More than three lakh hectares of forest have been diverted to infrastructure and industry in 15 years.

By Rohit Bhagwat
Global temperatures are on track to surpass the most ambitious goal of the Paris Agreement, according to the Emissions Gap Report 2025. In India, the warning signs are hard to ignore. Summers feel hotter, floods hit with more force and seasons shift unpredictably. One reason is the pace of urban expansion. As cities push outward, patches of tree cover vanish, wetlands are drained and grasslands give way to construction. These natural areas clean the air, regulate heat, store water and give biodiversity room to survive. When they disappear, the systems that keep cities liveable begin to break down. Addressing this loss will require action beyond what government policy or municipal programs alone can deliver. The private sector has a critical role to play.
Recognizing this need, India became the first country in the world to mandate corporate social responsibility (CSR) under Section 135 of the Companies Act, 2013. The mandate turns what was once voluntary giving into a legal obligation to invest in environmental and social priorities. Corporations influence where and how land is developed, shape infrastructure decisions and manage supply chains. They bring resources including funding, expertise and partnerships that can help restore what has been damaged.
In FY 2024-25, leading Indian companies spent Rs. 17,742 crore on CSR, averaging Rs. 59 crore each. That is more than double the average in 2015-16. Environment and sustainability projects accounted for 13% of that amount, yet biodiversity-focused work remains far less common than the scale of loss requires.

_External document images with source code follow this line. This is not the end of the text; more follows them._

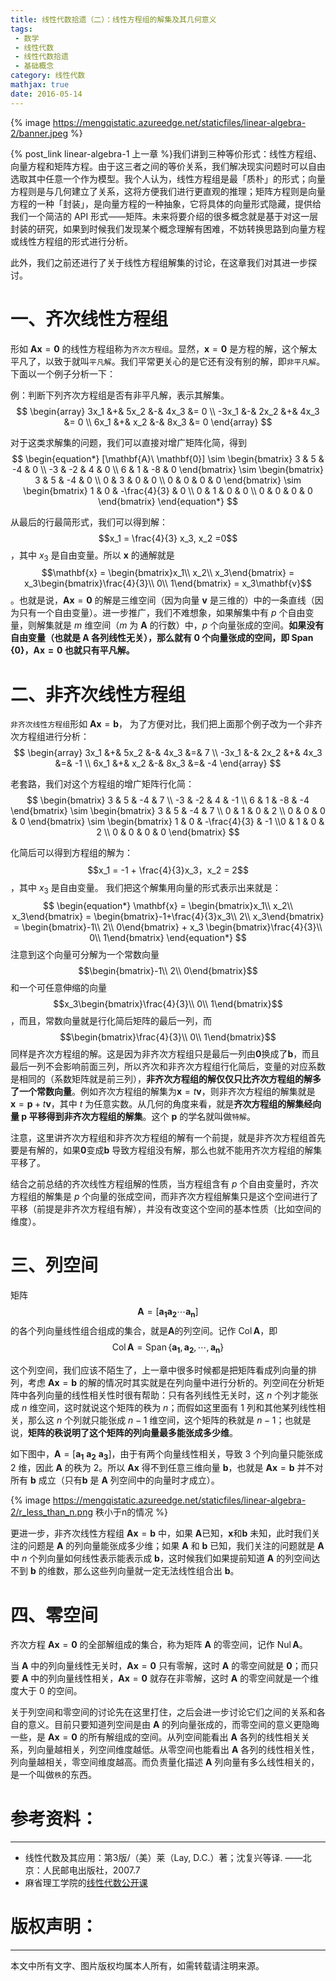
 ```yaml
---
title: 线性代数拾遗（二）：线性方程组的解集及其几何意义
tags:
 - 数学
 - 线性代数
 - 线性代数拾遗
 - 基础概念
category: 线性代数
mathjax: true
date: 2016-05-14
---
```


{% image https://mengqistatic.azureedge.net/staticfiles/linear-algebra-2/banner.jpeg %}

{% post_link linear-algebra-1 上一章 %}我们讲到三种等价形式：线性方程组、向量方程和矩阵方程。由于这三者之间的等价关系，我们解决现实问题时可以自由选取其中任意一个作为模型。我个人认为，线性方程组是最「质朴」的形式；向量方程则是与几何建立了关系，这将方便我们进行更直观的推理；矩阵方程则是向量方程的一种「封装」，是向量方程的一种抽象，它将具体的向量形式隐藏，提供给我们一个简洁的 API 形式——矩阵。未来将要介绍的很多概念就是基于对这一层封装的研究，如果到时候我们发现某个概念理解有困难，不妨转换思路到向量方程或线性方程组的形式进行分析。

此外，我们之前还进行了关于线性方程组解集的讨论，在这章我们对其进一步探讨。

<!-- more -->

# 一、齐次线性方程组
形如 $\mathbf{A}\mathbf{x}=\mathbf{0}$ 的线性方程组称为`齐次方程组`。显然，$\mathbf{x}=\mathbf{0}$ 是方程的解，这个解太平凡了，以致于就叫`平凡解`。我们平常更关心的是它还有没有别的解，即`非平凡解`。下面以一个例子分析一下：

例：判断下列齐次方程组是否有非平凡解，表示其解集。
$$
\begin{array}
3x_1 &+& 5x_2 &-& 4x_3 &= 0 \\
-3x_1 &-& 2x_2 &+& 4x_3 &= 0 \\
6x_1 &+& x_2 &-& 8x_3 &= 0
\end{array}
$$

对于这类求解集的问题，我们可以直接对增广矩阵化简，得到
$$
\begin{equation*}
[\mathbf{A}\ \mathbf{0}] \sim
\begin{bmatrix}
3 & 5 & -4 & 0 \\
-3 & -2 & 4 & 0 \\
6 & 1 & -8 & 0
\end{bmatrix}
\sim
\begin{bmatrix}
3 & 5 & -4 & 0 \\
0 & 3 & 0 & 0 \\
0 & 0 & 0 & 0
\end{bmatrix}
\sim
\begin{bmatrix}
1 & 0 & -\frac{4}{3} & 0 \\
0 & 1 & 0 & 0 \\
0 & 0 & 0 & 0
\end{bmatrix}
\end{equation*}
$$

从最后的行最简形式，我们可以得到解：$$x_1 = \frac{4}{3} x_3, x_2 =0$$，其中 $x_3$ 是自由变量。所以 $\mathbf{x}$ 的通解就是 $$\mathbf{x} = \begin{bmatrix}x_1\\ x_2\\ x_3\end{bmatrix} = x_3\begin{bmatrix}\frac{4}{3}\\ 0\\ 1\end{bmatrix} = x_3\mathbf{v}$$。也就是说，$\mathbf{A}\mathbf{x}=\mathbf{0}$ 的解是三维空间（因为向量 $\mathbf{v}$ 是三维的）中的一条直线（因为只有一个自由变量）。进一步推广，我们不难想象，如果解集中有 $p$ 个自由变量，则解集就是 $m$ 维空间（$m$ 为 $\mathbf{A}$ 的行数）中，$p$ 个向量张成的空间。**如果没有自由变量（也就是 $\mathbf{A}$ 各列线性无关），那么就有 0 个向量张成的空间，即 $\operatorname{Span}\{\mathbf{0}\}$，$\mathbf{A}\mathbf{x}=\mathbf{0}$ 也就只有平凡解。**

# 二、非齐次线性方程组
`非齐次线性方程组`形如 $\mathbf{A}\mathbf{x}=\mathbf{b}$，
为了方便对比，我们把上面那个例子改为一个非齐次方程组进行分析：
$$
\begin{array}
3x_1 &+& 5x_2 &-& 4x_3 &=& 7 \\
-3x_1 &-& 2x_2 &+& 4x_3 &=& -1 \\ 
6x_1 &+& x_2 &-& 8x_3 &=& -4 
\end{array}
$$

老套路，我们对这个方程组的增广矩阵行化简：
$$
\begin{bmatrix}
3 & 5 & -4 & 7 \\
-3 & -2 & 4 & -1 \\
6 & 1 & -8 & -4
\end{bmatrix}
\sim
\begin{bmatrix}
3 & 5 & -4 & 7 \\
0 & 1 & 0 & 2 \\
0 & 0 & 0 & 0
\end{bmatrix}
\sim
\begin{bmatrix}
1 & 0 & -\frac{4}{3} & -1 \\0 & 1 & 0 & 2 \\
0 & 0 & 0 & 0
\end{bmatrix}
$$

化简后可以得到方程组的解为：$$x_1 = -1 + \frac{4}{3}x_3，x_2 = 2$$，其中 $x_3$ 是自由变量。
我们把这个解集用向量的形式表示出来就是：
$$
\begin{equation*}
\mathbf{x} = \begin{bmatrix}x_1\\ x_2\\ x_3\end{bmatrix}
= \begin{bmatrix}-1+\frac{4}{3}x_3\\ 2\\ x_3\end{bmatrix}
= \begin{bmatrix}-1\\ 2\\ 0\end{bmatrix} + x_3 \begin{bmatrix}\frac{4}{3}\\ 0\\ 1\end{bmatrix}
\end{equation*}
$$
注意到这个向量可分解为一个常数向量$$\begin{bmatrix}-1\\ 2\\ 0\end{bmatrix}$$和一个可任意伸缩的向量$$x_3\begin{bmatrix}\frac{4}{3}\\ 0\\ 1\end{bmatrix}$$，而且，常数向量就是行化简后矩阵的最后一列，而 $$\begin{bmatrix}\frac{4}{3}\\ 0\\ 1\end{bmatrix}$$ 同样是齐次方程组的解。这是因为非齐次方程组只是最后一列由$\mathbf{0}$换成了$\mathbf{b}$，而且最后一列不会影响前面三列，所以齐次和非齐次方程组行化简后，变量的对应系数是相同的（系数矩阵就是前三列），**非齐次方程组的解仅仅只比齐次方程组的解多了一个常数向量**。例如齐次方程组的解集为$\mathbf{x}=t\mathbf{v}$，则非齐次方程组的解集就是 $\mathbf{x}=\mathbf{p}+t\mathbf{v}$，其中 $t$ 为任意实数。从几何的角度来看，就是**齐次方程组的解集经向量 $\mathbf{p}$ 平移得到非齐次方程组的解集**。这个 $\mathbf{p}$ 的学名就叫做`特解`。

注意，这里讲齐次方程组和非齐次方程组的解有一个前提，就是非齐次方程组首先要是有解的，如果$\mathbf{0}$变成$\mathbf{b}$ 导致方程组没有解，那么也就不能用齐次方程组的解集平移了。

结合之前总结的齐次线性方程组解的性质，当方程组含有 $p$ 个自由变量时，齐次方程组的解集是 $p$ 个向量的张成空间，而非齐次方程组解集只是这个空间进行了平移（前提是非齐次方程组有解），并没有改变这个空间的基本性质（比如空间的维度）。

# 三、列空间
矩阵$$ \mathbf{A} = [\mathbf{a_1} \mathbf{a_2} \cdots \mathbf{a_n}] $$的各个列向量线性组合组成的集合，就是$\mathbf{A}$的列空间。记作 $\operatorname{Col}\mathbf{A}$，即
$$
\begin{equation*}
\operatorname{Col} \mathbf{A} = \operatorname{Span}\{\mathbf{a_1}, \mathbf{a_2}, \cdots, \mathbf{a_n}\}
\end{equation*}
$$

这个列空间，我们应该不陌生了，上一章中很多时候都是把矩阵看成列向量的排列，考虑 $\mathbf{A}\mathbf{x}=\mathbf{b}$ 的解的情况时其实就是在列向量中进行分析的。列空间在分析矩阵中各列向量的线性相关性时很有帮助：只有各列线性无关时，这 $n$ 个列才能张成 $n$ 维空间，这时就说这个矩阵的秩为 $n$；而假如这里面有 1 列和其他某列线性相关，那么这 $n$ 个列就只能张成 $n-1$ 维空间，这个矩阵的秩就是 $n-1$；也就是说，**矩阵的秩说明了这个矩阵的列向量最多能张成多少维**。

如下图中，$\mathbf{A} = [\mathbf{a_1}\ \mathbf{a_2}\ \mathbf{a_3}]$，由于有两个向量线性相关，导致 3 个列向量只能张成 2 维，因此 $\mathbf{A}$ 的秩为 2。所以 $\mathbf{A}\mathbf{x}$ 得不到任意三维向量 $\mathbf{b}$，也就是 $\mathbf{A}\mathbf{x}=\mathbf{b}$ 并不对所有 $\mathbf{b}$ 成立（只有$\mathbf{b}$ 是 $\mathbf{A}$ 列空间中的向量时才成立）。

{% image https://mengqistatic.azureedge.net/staticfiles/linear-algebra-2/r_less_than_n.png 秩小于n的情况 %}

更进一步，非齐次线性方程组 $\mathbf{A}\mathbf{x}=\mathbf{b}$ 中，如果 $\mathbf{A}$已知，$\mathbf{x}$和$\mathbf{b}$ 未知，此时我们关注的问题是 $\mathbf{A}$ 的列向量能张成多少维；如果 $\mathbf{A}$ 和 $\mathbf{b}$ 已知，我们关注的问题就是 $\mathbf{A}$ 中 $n$ 个列向量如何线性表示能表示成 $\mathbf{b}$，这时候我们如果提前知道 $\mathbf{A}$ 的列空间达不到 $\mathbf{b}$ 的维数，那么这些列向量就一定无法线性组合出 $\mathbf{b}$。

# 四、零空间
齐次方程 $\mathbf{A}\mathbf{x}=\mathbf{0}$ 的全部解组成的集合，称为矩阵 $\mathbf{A}$ 的零空间，记作 $\operatorname{Nul} \mathbf{A}$。

当 $\mathbf{A}$ 中的列向量线性无关时，$\mathbf{A}\mathbf{x}=\mathbf{0}$ 只有零解，这时 $\mathbf{A}$ 的零空间就是 $\mathbf{0}$；而只要 $\mathbf{A}$ 中的列向量线性相关，$\mathbf{A}\mathbf{x}=\mathbf{0}$ 就存在非零解，这时 $\mathbf{A}$ 的零空间就是一个维度大于 0 的空间。

关于列空间和零空间的讨论先在这里打住，之后会进一步讨论它们之间的关系和各自的意义。目前只要知道列空间是由 $\mathbf{A}$ 的列向量张成的，而零空间的意义更隐晦一些，是 $\mathbf{A}\mathbf{x}=\mathbf{0}$ 的所有解组成的空间。从列空间能看出 $\mathbf{A}$ 各列的线性相关关系，列向量越相关，列空间维度越低。从零空间也能看出 $\mathbf{A}$ 各列的线性相关性，列向量越相关，零空间维度越高。而负责量化描述 $\mathbf{A}$ 列向量有多么线性相关的，是一个叫做`秩`的东西。

# 参考资料：
---
- 线性代数及其应用：第3版/（美）莱（Lay, D.C.）著；沈复兴等译. ——北京：人民邮电出版社，2007.7
- 麻省理工学院的[线性代数公开课](http://open.163.com/special/opencourse/daishu.html)

# 版权声明：
---
本文中所有文字、图片版权均属本人所有，如需转载请注明来源。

Closing the gap in biodiversity funding
Environmental CSR often prioritizes immediate, tangible outcomes over lasting impact. Short-term beautification projects or token tree plantings may look impressive in the moment, but without long-term planning and maintenance they fade fast.
True biodiversity projects, including restoring habitats, using native species and stitching together green corridors, take more time, more expertise and more patience before results show.
The cost of neglect shows in diminished natural networks. Nearly 30% of India’s wetland cover has disappeared over the past three decades and grasslands now account for only about a tenth of the country’s area. More than three lakh hectares of forest have been diverted to infrastructure and industry in 15 years. This erosion of connected green spaces, from wetlands to wooded patches, fragments habitats, making it harder for species to move, feed and breed. In cities, the loss of links between parks, tree-lined streets and water bodies weakens the ecological systems that help control heat, filter pollutants and sustain biodiversity.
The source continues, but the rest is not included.